How this skill works

The skill inspects and enforces a consistent skill folder layout, naming conventions, and a required frontmatter block that summarizes what the skill does and when to use it. It reviews instruction structure, examples, troubleshooting, and optional resources like scripts, references, and assets.
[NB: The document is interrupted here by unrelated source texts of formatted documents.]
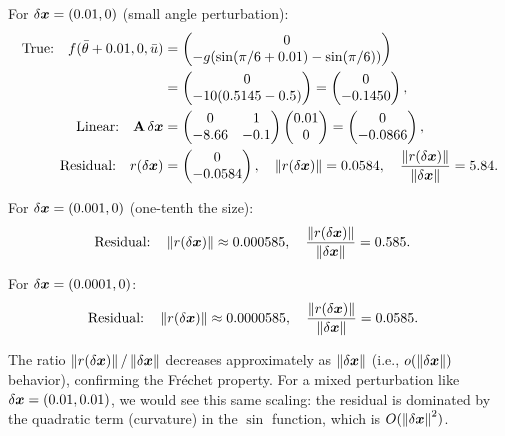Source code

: For $\dx = (0.01, 0)$ (small angle perturbation):
\begin{align}
\text{True:} \quad f(\bar\theta + 0.01, 0, \bar{u}) &= \begin{pmatrix} 0 \\ -g(\sin(\pi/6 + 0.01) - \sin(\pi/6)) \end{pmatrix} \\
&= \begin{pmatrix} 0 \\ -10(0.5145 - 0.5) \end{pmatrix} = \begin{pmatrix} 0 \\ -0.1450 \end{pmatrix}, \\
\text{Linear:} \quad \mat{A}\,\dx &= \begin{pmatrix} 0 & 1 \\ -8.66 & -0.1 \end{pmatrix} \begin{pmatrix} 0.01 \\ 0 \end{pmatrix} = \begin{pmatrix} 0 \\ -0.0866 \end{pmatrix}, \\
\text{Residual:} \quad r(\dx) &= \begin{pmatrix} 0 \\ -0.0584 \end{pmatrix}, \quad \norm{r(\dx)} = 0.0584, \quad \frac{\norm{r(\dx)}}{\norm{\dx}} = 5.84.
\end{align}

For $\dx = (0.001, 0)$ (one-tenth the size):
\begin{align}
\text{Residual:} \quad \norm{r(\dx)} &\approx 0.000585, \quad \frac{\norm{r(\dx)}}{\norm{\dx}} = 0.585.
\end{align}

For $\dx = (0.0001, 0)$:
\begin{align}
\text{Residual:} \quad \norm{r(\dx)} &\approx 0.0000585, \quad \frac{\norm{r(\dx)}}{\norm{\dx}} = 0.0585.
\end{align}

The ratio $\norm{r(\dx)}/\norm{\dx}$ decreases approximately as $\norm{\dx}$ (i.e., $o(\norm{\dx})$
behavior), confirming the Fréchet property. For a mixed perturbation like $\dx = (0.01, 0.01)$,
we would see this same scaling: the residual is dominated by the quadratic term (curvature)
in the $\sin$ function, which is $O(\norm{\dx}^2)$.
It also provides a validation checklist and iteration guidance to fix under- or over-triggering and execution issues.

When to use it

  • Creating a new user-facing agent skill for CLI or platform workflows
  • Writing or revising a skill’s discovery metadata and short description
  • Organizing skill directories, scripts, reference docs, and static assets
  • Improving a skill’s trigger behavior (undertriggering or overtriggering)
  • Preparing skills for production testing and monitoring after deployment

Best practices

  • Define 2–3 concrete use cases up front with triggers, steps, and expected results
  • Use kebab-case for folder and skill names and keep file names exact and consistent
  • Make the description front-and-center: state what it does, when to use it, and include task-oriented trigger phrases
  • Limit the main instructions length and move heavy detail to targeted reference files
  • Provide concise, actionable examples and troubleshooting entries for common errors
  • Include small, self-contained scripts with robust error messages when automation is required

Example use cases

  • Author a skill that helps troubleshoot B2C CLI authentication errors: triggers include "auth failed" or "connection error"
  • Create a lookup skill for B2C Commerce API tasks: triggers like "how do I generate a URL" or "query products"
  • Build a deploy checklist skill with step-by-step commands and verification checks
  • Refactor an existing skill to reduce over-triggering by adding negative triggers and clearer scope
  • Add reference files for schemas and API patterns to keep the main instructions short

FAQ

What should the short discovery description include?

Include what the skill does, when to use it (trigger phrases or scenarios), and key task-oriented capabilities users might request.

How do I prevent a skill from triggering for unrelated queries?

Be specific in the description, add negative triggers (Do NOT use for...), and limit broad class names in favor of task phrases.